What needs to be done: Using the data below, transcribe exactly everything from the line that contains "- unified APIs" down to the line that contains "Disciplina: SISTEMAS EMBARCADOS (C213)". Include both of those lines and none of the pictures.

-- Opening Marker --

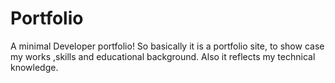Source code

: # Portfolio
A minimal Developer portfolio! So basically it is a portfolio site, to show case my works ,skills and educational background. Also it reflects my technical knowledge.
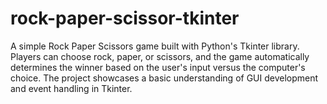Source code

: # rock-paper-scissor-tkinter
A simple Rock Paper Scissors game built with Python's Tkinter library. Players can choose rock, paper, or scissors, and the game automatically determines the winner based on the user's input versus the computer's choice. The project showcases a basic understanding of GUI development and event handling in Tkinter.
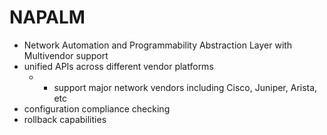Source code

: # NAPALM
- Network Automation and Programmability Abstraction Layer with Multivendor support
- unified APIs across different vendor platforms
    - - support major network vendors including Cisco, Juniper, Arista, etc
- configuration compliance checking
- rollback capabilities
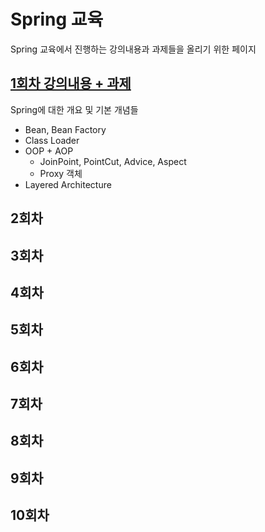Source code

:# Spring 교육
Spring 교육에서 진행하는 강의내용과 과제들을 올리기 위한 페이지

## [1회차 강의내용 + 과제](spring_class/class1)
Spring에 대한 개요 및 기본 개념들
- Bean, Bean Factory
- Class Loader
- OOP + AOP
    - JoinPoint, PointCut, Advice, Aspect
    - Proxy 객체
- Layered Architecture

## 2회차

## 3회차

## 4회차

## 5회차

## 6회차

## 7회차

## 8회차

## 9회차

## 10회차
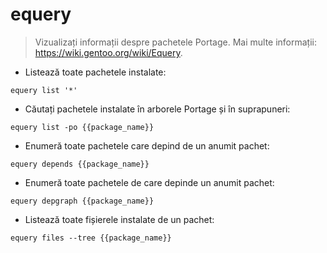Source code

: # equery

> Vizualizați informații despre pachetele Portage.
> Mai multe informații: <https://wiki.gentoo.org/wiki/Equery>.

- Listează toate pachetele instalate:

`equery list '*'`

- Căutați pachetele instalate în arborele Portage și în suprapuneri:

`equery list -po {{package_name}}`

- Enumeră toate pachetele care depind de un anumit pachet:

`equery depends {{package_name}}`

- Enumeră toate pachetele de care depinde un anumit pachet:

`equery depgraph {{package_name}}`

- Listează toate fișierele instalate de un pachet:

`equery files --tree {{package_name}}`
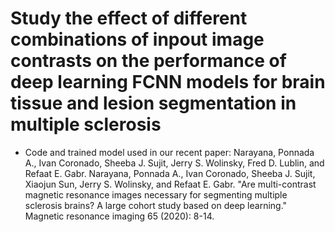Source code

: # Study the effect of different combinations of inpout image contrasts on the performance of deep learning FCNN models for brain tissue and lesion segmentation in multiple sclerosis

* Code and trained model used in our recent paper:
Narayana, Ponnada A., Ivan Coronado, Sheeba J. Sujit, Jerry S. Wolinsky, Fred D. Lublin, and Refaat E. Gabr. Narayana, Ponnada A., Ivan Coronado, Sheeba J. Sujit, Xiaojun Sun, Jerry S. Wolinsky, and Refaat E. Gabr. "Are multi-contrast magnetic resonance images necessary for segmenting multiple sclerosis brains? A large cohort study based on deep learning." Magnetic resonance imaging 65 (2020): 8-14.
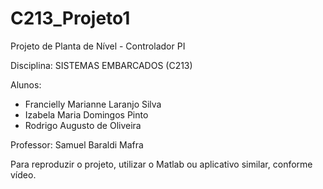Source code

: # C213_Projeto1
Projeto de Planta de Nível - Controlador PI

Disciplina: SISTEMAS EMBARCADOS (C213)

Alunos: 
- Francielly Marianne Laranjo Silva
- Izabela Maria Domingos Pinto
- Rodrigo Augusto de Oliveira

Professor: Samuel Baraldi Mafra

Para reproduzir o projeto, utilizar o Matlab ou aplicativo similar, conforme vídeo.
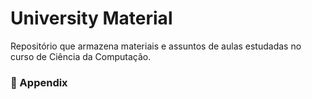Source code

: 
# University Material


Repositório que armazena materiais e assuntos de aulas estudadas no curso de Ciência da Computação.

### 📖 Appendix
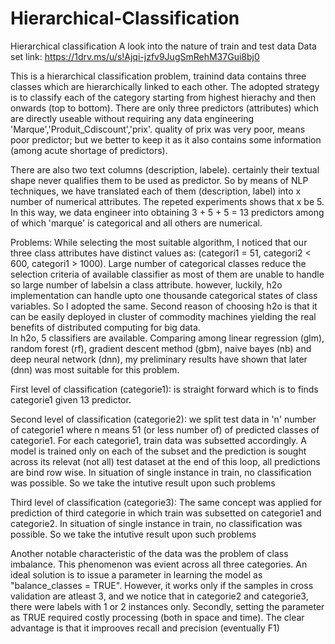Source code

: # Hierarchical-Classification
Hierarchical classification
A look into the nature of train and test data
Data set link:
https://1drv.ms/u/s!Ajqi-jzfv9JugSmRehM37Gui8bj0


This is a hierarchical classification problem, trainind data contains three classes which are hierarchically
linked to each other. The adopted strategy is to classify each of the category starting from highest hierachy
and then onwards (top to  bottom). There are only three predictors (attributes) which are directly useable without 
requiring any data engineering 'Marque','Produit_Cdiscount','prix'. quality of prix was very poor, 
means poor predictor; but we better to keep it as it also contains some information (among acute shortage of 
predictors).

There are also two text columns (description, labele). certainly their textual shape never qualifies them 
to be used as predictor. So by means of NLP techniques, we have translated each of them (description, label)
into x number of numerical attributes. The repeted experiments shows that x be 5.
In this way, we data engineer into obtaining 3 + 5 + 5 = 13 predictors among of which 'marque' is categorical and 
all others are numerical.
 
Problems: While selecting the most suitable algorithm, I noticed that our three class attributes have 
distinct values as:  (categori1 = 51, categori2 < 600, categori1 > 1000). Large number of categorical classes
reduce the selection criteria of available classifier as most of them are unable to handle so large number of 
labelsin a class attribute. however, luckily, h2o implementation can handle upto one thousande categorical 
states of class variables. So I adopted the same. Second reason of choosing h2o is that it can be easily 
deployed in cluster of commodity machines yielding the real benefits of distributed computing for big data.  
In h2o, 5 classifiers are available. Comparing among linear regression (glm), random forest (rf), gradient descent
method (gbm), naive bayes (nb) and deep neural network (dnn), my preliminary results have shown that later (dnn) 
was most suitable for this problem.

First level of classification (categorie1): is straight forward which is to finds categorie1 given 13 predictor.

Second level of classification (categorie2): we split test data in 'n' number of categorie1 where n means 51 
(or less number of) of predicted classes of categorie1. For each categorie1, train data was subsetted accordingly.
A model is trained only on each of the subset and the prediction is sought across its relevat (not all) test dataset
at the end of this loop, all predictions are bind row wise. In situation of single instance in train, 
no classification was possible. So we take the intutive result upon such problems

Third level of classification (categorie3): The same concept was applied for prediction of third categorie 
in which train was subsetted on categorie1 and categorie2. In situation of single instance in train, 
no classification was possible. So we take the intutive result upon such problems
 
Another notable characteristic of the data was the problem of class imbalance. This phenomenon was evient across all 
three categories. An ideal solution is to issue a parameter in learning the model as "balance_classes = TRUE". 
However, it works only if the samples in cross validation are atleast 3, and we notice that in categorie2 
and categorie3, there were labels with 1 or 2 instances only. Secondly, setting the parameter as TRUE required
costly processing (both in space and time). The clear advantage is that it improoves recall and precision (eventually F1)

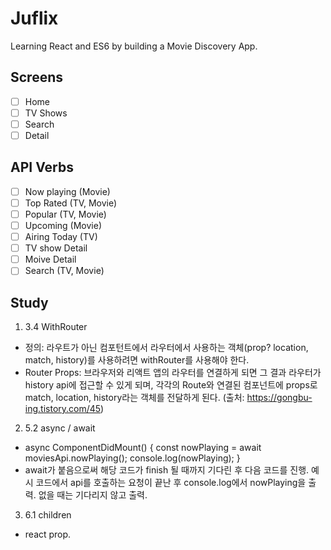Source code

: # Juflix

Learning React and ES6 by building a Movie Discovery App.

## Screens

- [ ] Home
- [ ] TV Shows
- [ ] Search
- [ ] Detail

## API Verbs

- [ ] Now playing (Movie)
- [ ] Top Rated (TV, Movie)
- [ ] Popular (TV, Movie)
- [ ] Upcoming (Movie)
- [ ] Airing Today (TV)
- [ ] TV show Detail
- [ ] Moive Detail
- [ ] Search (TV, Movie)

## Study

1. 3.4 WithRouter
- 정의: 라우트가 아닌 컴포턴트에서 라우터에서 사용하는 객체(prop? location, match, history)를 사용하려면 withRouter를 사용해야 한다.
- Router Props: 브라우저와 리액트 앱의 라우터를 연결하게 되면 그 결과 라우터가 history api에 접근할 수 있게 되며, 각각의 Route와 연결된 컴포넌트에 props로 match, location, history라는 객체를 전달하게 된다.
(출처: https://gongbu-ing.tistory.com/45)

2. 5.2 async / await
- async ComponentDidMount() {
    const nowPlaying = await moviesApi.nowPlaying();
    console.log(nowPlaying);
}
- await가 붙음으로써 해당 코드가 finish 될 때까지 기다린 후 다음 코드를 진행. 예시 코드에서 api를 호출하는 요청이 끝난 후 console.log에서 nowPlaying을 출력. 없을 때는 기다리지 않고 출력.

3. 6.1 children
- react prop. 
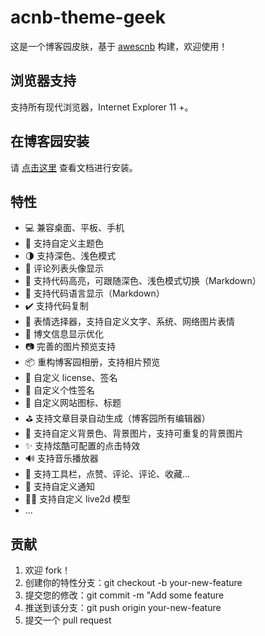 # acnb-theme-geek

这是一个博客园皮肤，基于 [awescnb](https://github.com/awescnb/) 构建，欢迎使用！

## 浏览器支持

支持所有现代浏览器，Internet Explorer 11 +。

## 在博客园安装

请 [点击这里](https://www.yuque.com/awescnb) 查看文档进行安装。

## 特性

- 💻 兼容桌面、平板、手机
- 🎨 支持自定义主题色
- 🌗 支持深色、浅色模式
- 🥽 评论列表头像显示
- 🎊 支持代码高亮，可跟随深色、浅色模式切换（Markdown）
- 💬 支持代码语言显示（Markdown）
- ✔️ 支持代码复制
- 🥳 表情选择器，支持自定义文字、系统、网络图片表情
- 📑 博文信息显示优化
- 📷 完善的图片预览支持
- 📦 重构博客园相册，支持相片预览
- 🔐 自定义 license、签名
- 🌄 自定义个性签名
- 🔮 自定义网站图标、标题
- ⛳ 支持文章目录自动生成（博客园所有编辑器）
- 🎏 支持自定义背景色、背景图片，支持可重复的背景图片
- ✨ 支持炫酷可配置的点击特效
- 🔊 支持音乐播放器
- 🔨 支持工具栏，点赞、评论、评论、收藏...
- 🔔 支持自定义通知
- 🧚‍♂️ 支持自定义 live2d 模型
- ...

## 贡献

1. 欢迎 fork！
2. 创建你的特性分支：git checkout -b your-new-feature
3. 提交您的修改：git commit -m "Add some feature
4. 推送到该分支：git push origin your-new-feature
5. 提交一个 pull request
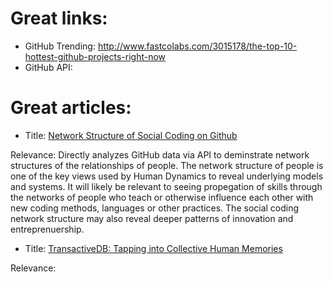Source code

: 

# Great links:
* GitHub Trending:  http://www.fastcolabs.com/3015178/the-top-10-hottest-github-projects-right-now
* GitHub API: 


# Great articles:

* Title: [Network Structure of Social Coding on Github](https://www.google.com/url?sa=t&rct=j&q=&esrc=s&source=web&cd=1&ved=0CB0QFjAA&url=http%3A%2F%2Fwww.mysmu.edu%2Ffaculty%2Flxjiang%2Fpapers%2Fcsmr13github.pdf&ei=Pn_iU-jyNu7MsQTHg4I4&usg=AFQjCNGlIbmZ8QptKGG3zVuaimqAufy4xA&bvm=bv.72197243,d.cWc)  

Relevance: Directly analyzes GitHub data via API to deminstrate network structures of the relationships of people. The network structure of people is one of the key views used by Human Dynamics to reveal underlying models and systems.  It will likely be relevant to seeing propegation of skills through the networks of people who teach or otherwise influence each other with new coding methods, languages or other practices.  The social coding network structure may also reveal deeper patterns of innovation and entreprenuership. 


* Title: [TransactiveDB: Tapping into Collective Human Memories](http://exascale.info/papers/TransactiveDB.pdf)  

Relevance:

-- Closing Marker --

Solution for this exercise:
- unified APIs across different vendor platforms
    - - support major network vendors including Cisco, Juniper, Arista, etc
- configuration compliance checking
- rollback capabilities
Source code

:# Spring 교육
Spring 교육에서 진행하는 강의내용과 과제들을 올리기 위한 페이지

## [1회차 강의내용 + 과제](spring_class/class1)
Spring에 대한 개요 및 기본 개념들
- Bean, Bean Factory
- Class Loader
- OOP + AOP
    - JoinPoint, PointCut, Advice, Aspect
    - Proxy 객체
- Layered Architecture

## 2회차

## 3회차

## 4회차

## 5회차

## 6회차

## 7회차

## 8회차

## 9회차

## 10회차
Source code

: # equery

> Vizualizați informații despre pachetele Portage.
> Mai multe informații: <https://wiki.gentoo.org/wiki/Equery>.

- Listează toate pachetele instalate:

`equery list '*'`

- Căutați pachetele instalate în arborele Portage și în suprapuneri:

`equery list -po {{package_name}}`

- Enumeră toate pachetele care depind de un anumit pachet:

`equery depends {{package_name}}`

- Enumeră toate pachetele de care depinde un anumit pachet:

`equery depgraph {{package_name}}`

- Listează toate fișierele instalate de un pachet:

`equery files --tree {{package_name}}`
Source code

: # Study the effect of different combinations of inpout image contrasts on the performance of deep learning FCNN models for brain tissue and lesion segmentation in multiple sclerosis

* Code and trained model used in our recent paper:
Narayana, Ponnada A., Ivan Coronado, Sheeba J. Sujit, Jerry S. Wolinsky, Fred D. Lublin, and Refaat E. Gabr. Narayana, Ponnada A., Ivan Coronado, Sheeba J. Sujit, Xiaojun Sun, Jerry S. Wolinsky, and Refaat E. Gabr. "Are multi-contrast magnetic resonance images necessary for segmenting multiple sclerosis brains? A large cohort study based on deep learning." Magnetic resonance imaging 65 (2020): 8-14.
Source code

: # C213_Projeto1
Projeto de Planta de Nível - Controlador PI

Disciplina: SISTEMAS EMBARCADOS (C213)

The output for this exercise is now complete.